▸ **What is being asked**: Take the records below and set down exactly the lines from the one with "If you pick" to the one with "Să observăm că", ends included; do not copy the pictures.

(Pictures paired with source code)
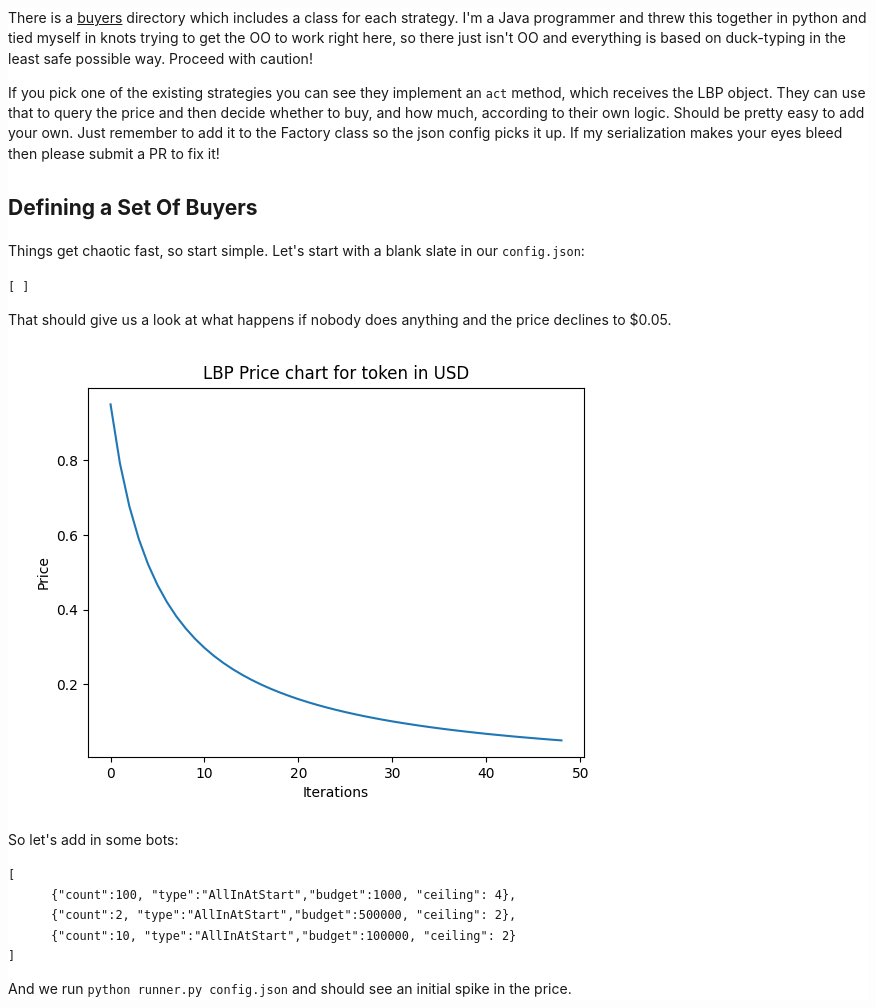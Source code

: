 There is a [buyers](buyers) directory which includes a class for each strategy. I'm a Java programmer and threw this together in python and tied myself in knots trying to get the OO to work right here, so there just isn't OO and everything is based on duck-typing in the least safe possible way. Proceed with caution!

If you pick one of the existing strategies you can see they implement an ```act``` method, which receives the LBP object. They can use that to query the price and then decide whether to buy, and how much, according to their own logic. Should be pretty easy to add your own. Just remember to add it to the Factory class so the json config picks it up. If my serialization makes your eyes bleed then please submit a PR to fix it!

## Defining a Set Of Buyers

Things get chaotic fast, so start simple. Let's start with a blank slate in our ```config.json```:

```
[ ]
```
 That should give us a look at what happens if nobody does anything and the price declines to $0.05.
![plot](./media/no_buys.png)

So let's add in some bots:

```
[
      {"count":100, "type":"AllInAtStart","budget":1000, "ceiling": 4},
      {"count":2, "type":"AllInAtStart","budget":500000, "ceiling": 2},
      {"count":10, "type":"AllInAtStart","budget":100000, "ceiling": 2}
]
```
And we run ```python runner.py config.json``` and should see an initial spike in the price.
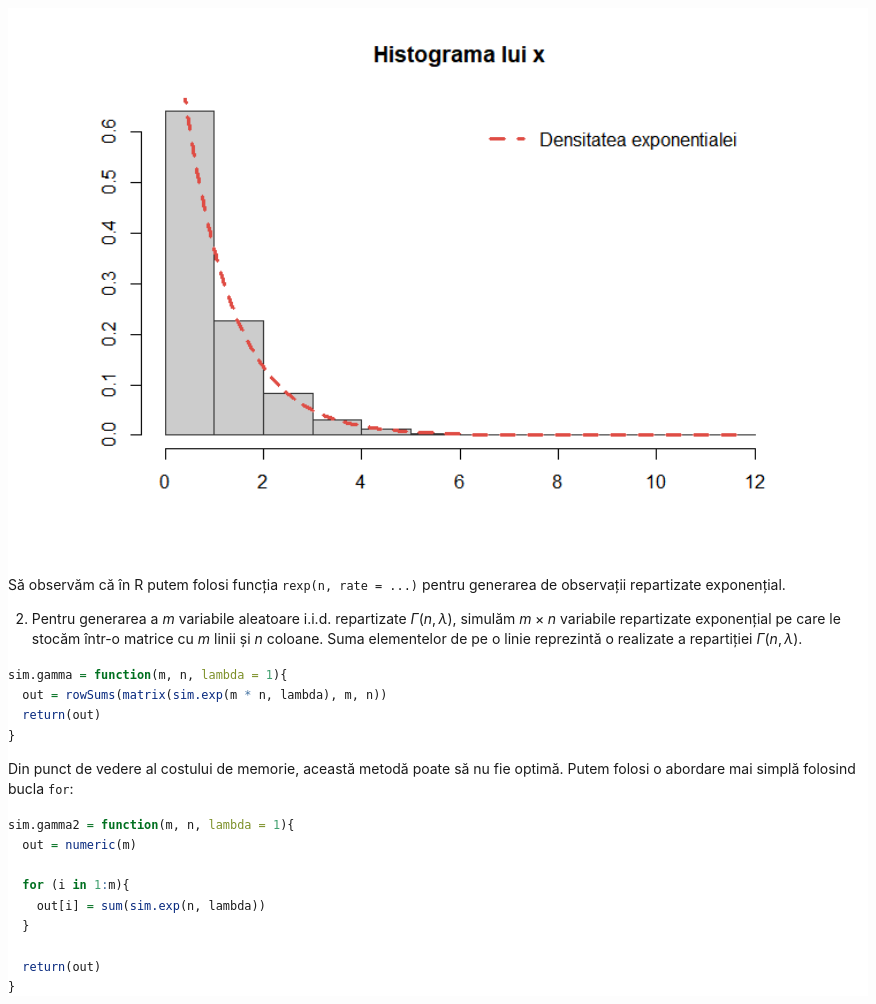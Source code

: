 <img src="Lab4_files/figure-html/unnamed-chunk-20-1.png" width="90%" style="display: block; margin: auto;" />

Să observăm că în R putem folosi funcția `rexp(n, rate = ...)` pentru generarea de observații repartizate exponențial. 

  2. Pentru generarea a $m$ variabile aleatoare i.i.d. repartizate $\Gamma(n, \lambda)$, simulăm $m\times n$ variabile repartizate exponențial pe care le stocăm într-o matrice cu $m$ linii și $n$ coloane. Suma elementelor de pe o linie reprezintă o realizate a repartiției $\Gamma(n, \lambda)$. 
  

```r
sim.gamma = function(m, n, lambda = 1){
  out = rowSums(matrix(sim.exp(m * n, lambda), m, n))
  return(out)
}
```

Din punct de vedere al costului de memorie, această metodă poate să nu fie optimă. Putem folosi o abordare mai simplă folosind bucla `for`:


```r
sim.gamma2 = function(m, n, lambda = 1){
  out = numeric(m)
  
  for (i in 1:m){
    out[i] = sum(sim.exp(n, lambda))
  }
  
  return(out)
}
```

▸ **Result of this task**:
If you pick one of the existing strategies you can see they implement an ```act``` method, which receives the LBP object. They can use that to query the price and then decide whether to buy, and how much, according to their own logic. Should be pretty easy to add your own. Just remember to add it to the Factory class so the json config picks it up. If my serialization makes your eyes bleed then please submit a PR to fix it!

## Defining a Set Of Buyers

Things get chaotic fast, so start simple. Let's start with a blank slate in our ```config.json```:

```
[ ]
```
 That should give us a look at what happens if nobody does anything and the price declines to $0.05.
![plot](./media/no_buys.png)

So let's add in some bots:

```
[
      {"count":100, "type":"AllInAtStart","budget":1000, "ceiling": 4},
      {"count":2, "type":"AllInAtStart","budget":500000, "ceiling": 2},
      {"count":10, "type":"AllInAtStart","budget":100000, "ceiling": 2}
]
```
And we run ```python runner.py config.json``` and should see an initial spike in the price.
Source code

: <img src="Lab4_files/figure-html/unnamed-chunk-20-1.png" width="90%" style="display: block; margin: auto;" />

Să observăm că în R putem folosi funcția `rexp(n, rate = ...)` pentru generarea de observații repartizate exponențial. 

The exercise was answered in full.